How audio flows through Chronicle from capture to storage, including processing stages, Redis streams, data storage, the plugin system, and error handling.

Overview

Chronicle's audio pipeline is built on:

  • Redis Streams: Distributed message queues for audio chunks and transcription results
  • Background Tasks: Async consumers that process streams independently
  • RQ Job Queue: Orchestrates session-level and conversation-level workflows

Key Insight: Multiple workers independently consume the same audio stream using Redis Consumer Groups, enabling parallel processing (transcription + disk persistence) without duplication.

Architecture Diagram

┌─────────────────────────────────────────────────────────────────┐
│                        AUDIO INPUT                              │
│  WebSocket (/ws) │ File Upload (/audio/upload) │ Google Drive  │
└────────────────────────────────┬────────────────────────────────┘
                                 ↓
                    ┌────────────────────────┐
                    │  AudioStreamProducer   │
                    │  - Chunk audio (0.25s) │
                    │  - Session metadata    │
                    └────────────┬───────────┘
                                 ↓
                    ┌────────────────────────────────┐
                    │  Redis Stream (Per Client)     │
                    │  audio:stream:{client_id}      │
                    └─────┬──────────────────┬───────┘
                          ↓                  ↓
          ┌───────────────────────┐  ┌──────────────────────┐
          │ Transcription Consumer│  │ Audio Persistence    │
          │ (streaming or batch)  │  │ Consumer Group       │
          │                       │  │                      │
          │ → Deepgram WebSocket  │  │ → Writes WAV files   │
          │ → Batch buffering     │  │ → Monitors rotation  │
          │ → Publish results     │  │ → Stores file paths  │
          │ → TRIGGERS PLUGINS    │  │                      │
          └───────────┬───────────┘  └──────────┬───────────┘
                      ↓                          ↓
          ┌───────────────────────┐  ┌──────────────────────┐
          │ transcription:results │  │ Disk Storage         │
          │ :{session_id}         │  │ data/chunks/*.wav    │
          └───────────┬───────────┘  └──────────────────────┘
                      ↓
          ┌───────────────────────┐
          │ TranscriptionResults  │
          │ Aggregator            │
          └───────────┬───────────┘
                      ↓
          ┌───────────────────────┐
          │   RQ Job Pipeline     │
          ├───────────────────────┤
          │ speech_detection_job  │ ← Session-level
          │         ↓             │
          │ open_conversation_job │ ← Conversation-level
          │         ↓             │
          │ Post-Conversation:    │
          │ • speaker_recognition │
          │ • memory_extraction ──┤→ memory.processed plugin
          │ • title_generation    │
          │ • event_dispatch ─────┤→ conversation.complete plugin
          └───────────┬───────────┘
                      ↓
          ┌───────────────────────┐
          │   Final Storage       │
          ├───────────────────────┤
          │ MongoDB: conversations│
          │ Disk: WAV files       │
          │ Qdrant: Memories      │
          └───────────────────────┘

Data Sources

Source Endpoint Details
WebSocket Streaming /ws?codec=pcm|opus&token=xxx&device_name=xxx Wyoming Protocol (JSON lines + binary).
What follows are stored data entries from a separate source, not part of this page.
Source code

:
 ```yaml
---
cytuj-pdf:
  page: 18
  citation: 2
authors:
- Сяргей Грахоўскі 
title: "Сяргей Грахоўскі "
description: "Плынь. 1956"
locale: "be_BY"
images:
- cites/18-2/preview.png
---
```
Handlers: handle_pcm_websocket(), handle_omi_websocket(). JWT required.
File Upload POST /api/audio/upload Multiple WAV files (multipart). Admin only. Device ID: {user_id_suffix}-upload or custom.
Google Drive POST /api/audio/upload_audio_from_gdrive Downloads from Google Drive folder ID, enqueues for processing.

File: backends/advanced/src/advanced_omi_backend/routers/websocket_routes.py (WS), api_router.py (upload)

Redis Streams: The Central Pipeline

Audio Stream

Key: audio:stream:{client_id} (e.g., audio:stream:user01-phone)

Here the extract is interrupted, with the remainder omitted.